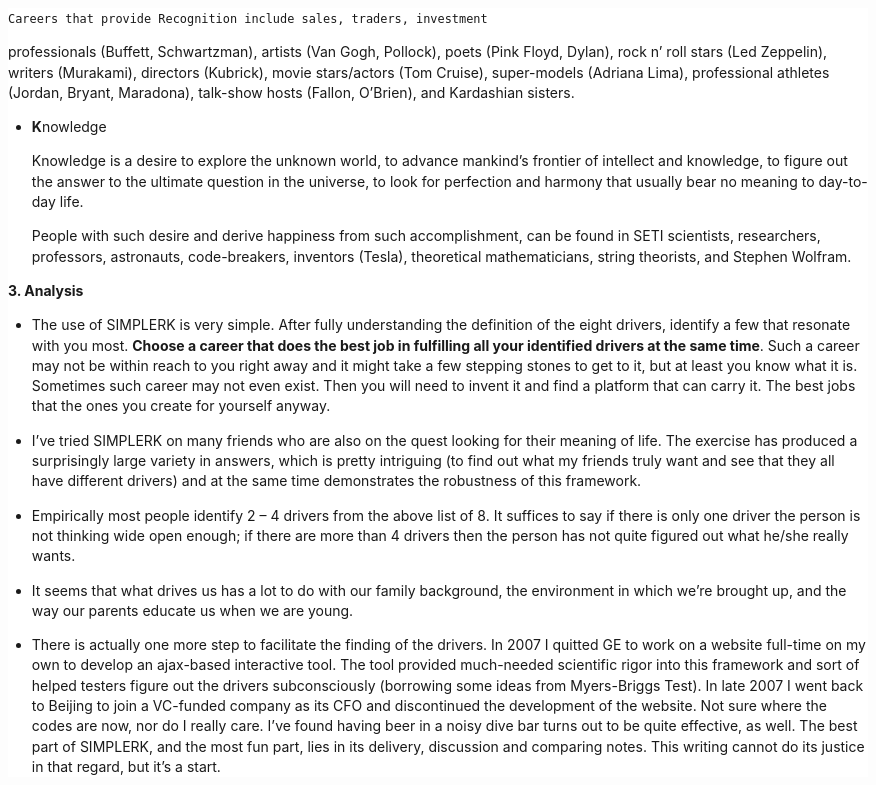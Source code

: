 	Careers that provide Recognition include sales, traders, investment
professionals (Buffett, Schwartzman), artists (Van Gogh, Pollock), poets
(Pink Floyd, Dylan), rock n’ roll stars (Led Zeppelin), writers
(Murakami), directors (Kubrick), movie stars/actors (Tom Cruise),
super-models (Adriana Lima), professional athletes (Jordan, Bryant,
Maradona), talk-show hosts (Fallon, O’Brien), and Kardashian sisters.

-   **K**nowledge

	Knowledge is a desire to explore the unknown world, to advance mankind’s
frontier of intellect and knowledge, to figure out the answer to the
ultimate question in the universe, to look for perfection and harmony
that usually bear no meaning to day-to-day life.

	People with such desire and derive happiness from such accomplishment,
can be found in SETI scientists, researchers, professors, astronauts,
code-breakers, inventors (Tesla), theoretical mathematicians, string
theorists, and Stephen Wolfram.

**3. Analysis**

-   The use of SIMPLERK is very simple. After fully understanding the
    definition of the eight drivers, identify a few that resonate with
    you most. **Choose a career that does the best job in fulfilling all
    your identified drivers at the same time**. Such a career may not be
    within reach to you right away and it might take a few stepping
    stones to get to it, but at least you know what it is. Sometimes
    such career may not even exist. Then you will need to invent it and
    find a platform that can carry it. The best jobs that the ones you
    create for yourself anyway.
    
-   I’ve tried SIMPLERK on many friends who are also on the quest
    looking for their meaning of life. The exercise has produced a
    surprisingly large variety in answers, which is pretty intriguing
    (to find out what my friends truly want and see that they all have
    different drivers) and at the same time demonstrates the robustness
    of this framework.
    
-   Empirically most people identify 2 – 4 drivers from the above list
    of 8. It suffices to say if there is only one driver the person is not
    thinking wide open enough; if there are more than 4 drivers then the
    person has not quite figured out what he/she really wants.

-   It seems that what drives us has a lot to do with our family
    background, the environment in which we’re brought up, and the way
    our parents educate us when we are young.

-   There is actually one more step to facilitate the finding of the
    drivers. In 2007 I quitted GE to work on a website full-time on my
    own to develop an ajax-based interactive tool. The tool provided
    much-needed scientific rigor into this framework and sort of helped
    testers figure out the drivers subconsciously (borrowing some ideas
    from Myers-Briggs Test). In late 2007 I went back to Beijing to join
    a VC-funded company as its CFO and discontinued the development of
    the website. Not sure where the codes are now, nor do I really care.
    I’ve found having beer in a noisy dive bar turns out to be quite
    effective, as well. The best part of SIMPLERK, and the most fun
    part, lies in its delivery, discussion and comparing notes. This
    writing cannot do its justice in that regard, but it’s a start.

==*==

● **ACTION ITEM**: Which lines in the records above contain the word "framework"? Copy each one.

● **SOLUTION**:
    of this framework.
    much-needed scientific rigor into this framework and sort of helped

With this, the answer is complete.